The stupa, originally conceived as a funerary mound, symbolizes the entry into Nirvana and ultimate achievement of Buddhahood. It represents one of the primary objects of veneration for Buddhists and often functions as a reliquary.
The concept of the present stupa model encircled by figures is entirely unique in the context of Gandharan art, possibly serving as a traveling shrine, as the various parts can easily be assembled and dismantled. Indra and Brahma are frequently represented in Gandharan iconography and appear as witnesses at key scenes in Buddha's life, for example at his birth, when Indra receives the child Buddha born from the side of his mother Queen Maya and Brahma stands by respectfully. The forth figure alongside Maitreya is not clearly identifiable due to the lack of attributes.
Given the construction of this piece in various parts, some might be later additions or replacements, notably the central drum of the stupa and the forth figure of a donor.

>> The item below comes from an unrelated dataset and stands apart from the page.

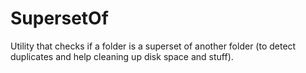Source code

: # SupersetOf
Utility that checks if a folder is a superset of another folder (to detect duplicates and help cleaning up disk space and stuff).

The inscription on the base reads: "[Gift of] Sivaraksitaka, the stupa with people around it paying homage." Remarkable in this Buddhist context is that the name of the donor literally means 'protected by Shiva'. The dating on paleographic grounds is no later than 150 AD.
For a model of a stupa sourrounded by four columns crested by lions, from the James and Marilynn Alsdorf Collection, see P. Pal, A collecting Odyssey, 1997, p. 76.